● **Directions for this task**
The material is to be repeated exactly, from first line to last.

● **Extracted records**
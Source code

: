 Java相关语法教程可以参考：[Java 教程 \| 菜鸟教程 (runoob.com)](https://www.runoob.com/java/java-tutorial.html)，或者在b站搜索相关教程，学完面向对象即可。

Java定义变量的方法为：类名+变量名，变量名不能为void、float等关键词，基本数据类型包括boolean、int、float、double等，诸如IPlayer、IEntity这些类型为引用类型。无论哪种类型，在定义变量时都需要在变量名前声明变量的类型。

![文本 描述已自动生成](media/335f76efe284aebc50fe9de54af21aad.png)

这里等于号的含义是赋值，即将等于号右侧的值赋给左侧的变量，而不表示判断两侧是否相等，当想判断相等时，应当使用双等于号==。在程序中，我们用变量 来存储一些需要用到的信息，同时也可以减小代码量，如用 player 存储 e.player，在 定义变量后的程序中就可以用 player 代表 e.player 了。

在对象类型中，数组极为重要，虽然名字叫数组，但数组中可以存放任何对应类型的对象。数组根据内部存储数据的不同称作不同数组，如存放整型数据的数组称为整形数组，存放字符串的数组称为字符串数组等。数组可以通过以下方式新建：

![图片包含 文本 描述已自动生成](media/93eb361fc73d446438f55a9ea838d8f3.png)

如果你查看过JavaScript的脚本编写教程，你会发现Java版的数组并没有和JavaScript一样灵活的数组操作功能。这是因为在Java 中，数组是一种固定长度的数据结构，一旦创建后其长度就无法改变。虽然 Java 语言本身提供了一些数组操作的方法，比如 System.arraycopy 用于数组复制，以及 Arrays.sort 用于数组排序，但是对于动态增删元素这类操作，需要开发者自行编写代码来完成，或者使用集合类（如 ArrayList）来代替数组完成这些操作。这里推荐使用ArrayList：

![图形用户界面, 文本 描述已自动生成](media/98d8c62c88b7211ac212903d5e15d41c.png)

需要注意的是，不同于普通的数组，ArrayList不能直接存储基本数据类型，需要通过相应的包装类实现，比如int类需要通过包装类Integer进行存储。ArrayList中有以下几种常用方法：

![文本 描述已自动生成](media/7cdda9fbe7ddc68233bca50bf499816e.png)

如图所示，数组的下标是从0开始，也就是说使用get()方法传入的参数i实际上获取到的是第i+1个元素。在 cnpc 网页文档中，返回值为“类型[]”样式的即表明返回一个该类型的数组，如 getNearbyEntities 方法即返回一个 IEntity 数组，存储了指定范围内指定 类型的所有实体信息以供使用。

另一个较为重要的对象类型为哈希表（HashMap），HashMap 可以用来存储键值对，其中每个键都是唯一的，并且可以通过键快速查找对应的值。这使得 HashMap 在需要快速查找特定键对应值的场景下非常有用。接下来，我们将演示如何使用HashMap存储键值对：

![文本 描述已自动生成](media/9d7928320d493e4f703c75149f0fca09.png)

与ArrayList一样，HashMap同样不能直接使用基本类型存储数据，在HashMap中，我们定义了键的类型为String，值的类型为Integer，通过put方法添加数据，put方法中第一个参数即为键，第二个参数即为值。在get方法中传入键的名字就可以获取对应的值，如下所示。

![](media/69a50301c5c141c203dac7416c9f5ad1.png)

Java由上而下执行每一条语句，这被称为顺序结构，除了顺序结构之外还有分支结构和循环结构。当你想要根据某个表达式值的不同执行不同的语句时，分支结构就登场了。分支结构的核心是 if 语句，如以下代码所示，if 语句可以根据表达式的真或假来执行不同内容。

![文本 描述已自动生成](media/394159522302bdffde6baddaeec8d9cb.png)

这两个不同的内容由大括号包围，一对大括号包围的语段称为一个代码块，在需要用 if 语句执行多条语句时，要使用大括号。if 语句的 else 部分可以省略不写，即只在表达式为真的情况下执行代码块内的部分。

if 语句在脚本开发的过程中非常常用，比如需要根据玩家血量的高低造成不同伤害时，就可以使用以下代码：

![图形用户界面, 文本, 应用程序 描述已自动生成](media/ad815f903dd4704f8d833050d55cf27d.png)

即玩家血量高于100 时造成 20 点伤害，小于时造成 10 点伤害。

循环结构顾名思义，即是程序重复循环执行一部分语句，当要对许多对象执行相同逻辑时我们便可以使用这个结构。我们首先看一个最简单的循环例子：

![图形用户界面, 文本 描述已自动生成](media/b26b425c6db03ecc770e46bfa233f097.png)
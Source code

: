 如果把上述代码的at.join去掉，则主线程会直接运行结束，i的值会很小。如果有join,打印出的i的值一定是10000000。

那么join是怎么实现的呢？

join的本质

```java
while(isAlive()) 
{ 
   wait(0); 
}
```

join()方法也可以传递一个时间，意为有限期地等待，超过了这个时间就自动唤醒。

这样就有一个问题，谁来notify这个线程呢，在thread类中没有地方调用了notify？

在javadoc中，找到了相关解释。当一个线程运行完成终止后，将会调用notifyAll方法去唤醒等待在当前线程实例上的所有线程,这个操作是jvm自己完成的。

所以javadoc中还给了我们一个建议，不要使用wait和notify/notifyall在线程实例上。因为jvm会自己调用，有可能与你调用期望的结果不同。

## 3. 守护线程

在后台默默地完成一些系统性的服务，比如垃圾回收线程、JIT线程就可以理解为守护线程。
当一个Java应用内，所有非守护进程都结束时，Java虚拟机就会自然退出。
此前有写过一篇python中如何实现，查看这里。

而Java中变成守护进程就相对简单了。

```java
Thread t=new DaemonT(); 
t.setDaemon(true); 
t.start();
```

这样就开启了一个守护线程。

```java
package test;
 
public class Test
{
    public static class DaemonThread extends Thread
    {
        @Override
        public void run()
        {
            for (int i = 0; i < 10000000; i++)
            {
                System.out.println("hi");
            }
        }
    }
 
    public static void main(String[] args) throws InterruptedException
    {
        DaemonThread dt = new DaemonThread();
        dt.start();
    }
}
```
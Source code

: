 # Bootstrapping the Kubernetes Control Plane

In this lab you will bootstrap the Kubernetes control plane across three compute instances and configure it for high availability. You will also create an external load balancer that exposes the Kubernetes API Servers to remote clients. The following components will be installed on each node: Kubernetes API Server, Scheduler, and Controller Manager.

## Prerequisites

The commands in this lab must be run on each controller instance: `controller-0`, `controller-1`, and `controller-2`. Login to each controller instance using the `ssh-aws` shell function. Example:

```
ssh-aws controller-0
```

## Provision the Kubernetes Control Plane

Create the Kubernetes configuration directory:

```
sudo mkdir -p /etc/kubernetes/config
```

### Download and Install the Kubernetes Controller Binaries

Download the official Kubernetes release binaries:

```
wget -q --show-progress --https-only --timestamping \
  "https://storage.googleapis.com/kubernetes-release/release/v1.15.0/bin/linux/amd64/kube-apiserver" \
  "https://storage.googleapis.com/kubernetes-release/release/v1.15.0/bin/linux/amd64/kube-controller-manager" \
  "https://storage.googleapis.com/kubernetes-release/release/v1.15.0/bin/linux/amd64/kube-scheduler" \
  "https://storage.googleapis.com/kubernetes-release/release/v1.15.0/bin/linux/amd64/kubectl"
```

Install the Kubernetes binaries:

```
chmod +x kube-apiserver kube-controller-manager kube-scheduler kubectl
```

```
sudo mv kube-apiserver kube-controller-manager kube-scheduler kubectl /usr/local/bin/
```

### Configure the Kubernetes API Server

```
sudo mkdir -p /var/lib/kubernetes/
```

● **Answer for the task**
Source code

: Java相关语法教程可以参考：[Java 教程 \| 菜鸟教程 (runoob.com)](https://www.runoob.com/java/java-tutorial.html)，或者在b站搜索相关教程，学完面向对象即可。

Java定义变量的方法为：类名+变量名，变量名不能为void、float等关键词，基本数据类型包括boolean、int、float、double等，诸如IPlayer、IEntity这些类型为引用类型。无论哪种类型，在定义变量时都需要在变量名前声明变量的类型。

![文本 描述已自动生成](media/335f76efe284aebc50fe9de54af21aad.png)

这里等于号的含义是赋值，即将等于号右侧的值赋给左侧的变量，而不表示判断两侧是否相等，当想判断相等时，应当使用双等于号==。在程序中，我们用变量 来存储一些需要用到的信息，同时也可以减小代码量，如用 player 存储 e.player，在 定义变量后的程序中就可以用 player 代表 e.player 了。

在对象类型中，数组极为重要，虽然名字叫数组，但数组中可以存放任何对应类型的对象。数组根据内部存储数据的不同称作不同数组，如存放整型数据的数组称为整形数组，存放字符串的数组称为字符串数组等。数组可以通过以下方式新建：

![图片包含 文本 描述已自动生成](media/93eb361fc73d446438f55a9ea838d8f3.png)

如果你查看过JavaScript的脚本编写教程，你会发现Java版的数组并没有和JavaScript一样灵活的数组操作功能。这是因为在Java 中，数组是一种固定长度的数据结构，一旦创建后其长度就无法改变。虽然 Java 语言本身提供了一些数组操作的方法，比如 System.arraycopy 用于数组复制，以及 Arrays.sort 用于数组排序，但是对于动态增删元素这类操作，需要开发者自行编写代码来完成，或者使用集合类（如 ArrayList）来代替数组完成这些操作。这里推荐使用ArrayList：

![图形用户界面, 文本 描述已自动生成](media/98d8c62c88b7211ac212903d5e15d41c.png)

需要注意的是，不同于普通的数组，ArrayList不能直接存储基本数据类型，需要通过相应的包装类实现，比如int类需要通过包装类Integer进行存储。ArrayList中有以下几种常用方法：

![文本 描述已自动生成](media/7cdda9fbe7ddc68233bca50bf499816e.png)

如图所示，数组的下标是从0开始，也就是说使用get()方法传入的参数i实际上获取到的是第i+1个元素。在 cnpc 网页文档中，返回值为“类型[]”样式的即表明返回一个该类型的数组，如 getNearbyEntities 方法即返回一个 IEntity 数组，存储了指定范围内指定 类型的所有实体信息以供使用。

另一个较为重要的对象类型为哈希表（HashMap），HashMap 可以用来存储键值对，其中每个键都是唯一的，并且可以通过键快速查找对应的值。这使得 HashMap 在需要快速查找特定键对应值的场景下非常有用。接下来，我们将演示如何使用HashMap存储键值对：

![文本 描述已自动生成](media/9d7928320d493e4f703c75149f0fca09.png)

与ArrayList一样，HashMap同样不能直接使用基本类型存储数据，在HashMap中，我们定义了键的类型为String，值的类型为Integer，通过put方法添加数据，put方法中第一个参数即为键，第二个参数即为值。在get方法中传入键的名字就可以获取对应的值，如下所示。

![](media/69a50301c5c141c203dac7416c9f5ad1.png)

Java由上而下执行每一条语句，这被称为顺序结构，除了顺序结构之外还有分支结构和循环结构。当你想要根据某个表达式值的不同执行不同的语句时，分支结构就登场了。分支结构的核心是 if 语句，如以下代码所示，if 语句可以根据表达式的真或假来执行不同内容。

![文本 描述已自动生成](media/394159522302bdffde6baddaeec8d9cb.png)

这两个不同的内容由大括号包围，一对大括号包围的语段称为一个代码块，在需要用 if 语句执行多条语句时，要使用大括号。if 语句的 else 部分可以省略不写，即只在表达式为真的情况下执行代码块内的部分。

if 语句在脚本开发的过程中非常常用，比如需要根据玩家血量的高低造成不同伤害时，就可以使用以下代码：

![图形用户界面, 文本, 应用程序 描述已自动生成](media/ad815f903dd4704f8d833050d55cf27d.png)

即玩家血量高于100 时造成 20 点伤害，小于时造成 10 点伤害。

循环结构顾名思义，即是程序重复循环执行一部分语句，当要对许多对象执行相同逻辑时我们便可以使用这个结构。我们首先看一个最简单的循环例子：

![图形用户界面, 文本 描述已自动生成](media/b26b425c6db03ecc770e46bfa233f097.png)
Source code

: 如果把上述代码的at.join去掉，则主线程会直接运行结束，i的值会很小。如果有join,打印出的i的值一定是10000000。

那么join是怎么实现的呢？

join的本质

```java
while(isAlive()) 
{ 
   wait(0); 
}
```

join()方法也可以传递一个时间，意为有限期地等待，超过了这个时间就自动唤醒。

这样就有一个问题，谁来notify这个线程呢，在thread类中没有地方调用了notify？

在javadoc中，找到了相关解释。当一个线程运行完成终止后，将会调用notifyAll方法去唤醒等待在当前线程实例上的所有线程,这个操作是jvm自己完成的。

所以javadoc中还给了我们一个建议，不要使用wait和notify/notifyall在线程实例上。因为jvm会自己调用，有可能与你调用期望的结果不同。

## 3. 守护线程

在后台默默地完成一些系统性的服务，比如垃圾回收线程、JIT线程就可以理解为守护线程。
当一个Java应用内，所有非守护进程都结束时，Java虚拟机就会自然退出。
此前有写过一篇python中如何实现，查看这里。

而Java中变成守护进程就相对简单了。

```java
Thread t=new DaemonT(); 
t.setDaemon(true); 
t.start();
```

这样就开启了一个守护线程。

```java
package test;
 
public class Test
{
    public static class DaemonThread extends Thread
    {
        @Override
        public void run()
        {
            for (int i = 0; i < 10000000; i++)
            {
                System.out.println("hi");
            }
        }
    }
 
    public static void main(String[] args) throws InterruptedException
    {
        DaemonThread dt = new DaemonThread();
        dt.start();
    }
}
```
Source code

: # Bootstrapping the Kubernetes Control Plane

In this lab you will bootstrap the Kubernetes control plane across three compute instances and configure it for high availability. You will also create an external load balancer that exposes the Kubernetes API Servers to remote clients. The following components will be installed on each node: Kubernetes API Server, Scheduler, and Controller Manager.

## Prerequisites

The commands in this lab must be run on each controller instance: `controller-0`, `controller-1`, and `controller-2`. Login to each controller instance using the `ssh-aws` shell function. Example:

```
ssh-aws controller-0
```

## Provision the Kubernetes Control Plane

Create the Kubernetes configuration directory:

```
sudo mkdir -p /etc/kubernetes/config
```

### Download and Install the Kubernetes Controller Binaries

Download the official Kubernetes release binaries:

```
wget -q --show-progress --https-only --timestamping \
  "https://storage.googleapis.com/kubernetes-release/release/v1.15.0/bin/linux/amd64/kube-apiserver" \
  "https://storage.googleapis.com/kubernetes-release/release/v1.15.0/bin/linux/amd64/kube-controller-manager" \
  "https://storage.googleapis.com/kubernetes-release/release/v1.15.0/bin/linux/amd64/kube-scheduler" \
  "https://storage.googleapis.com/kubernetes-release/release/v1.15.0/bin/linux/amd64/kubectl"
```

Install the Kubernetes binaries:

```
chmod +x kube-apiserver kube-controller-manager kube-scheduler kubectl
```

```
sudo mv kube-apiserver kube-controller-manager kube-scheduler kubectl /usr/local/bin/
```

### Configure the Kubernetes API Server

```
sudo mkdir -p /var/lib/kubernetes/
```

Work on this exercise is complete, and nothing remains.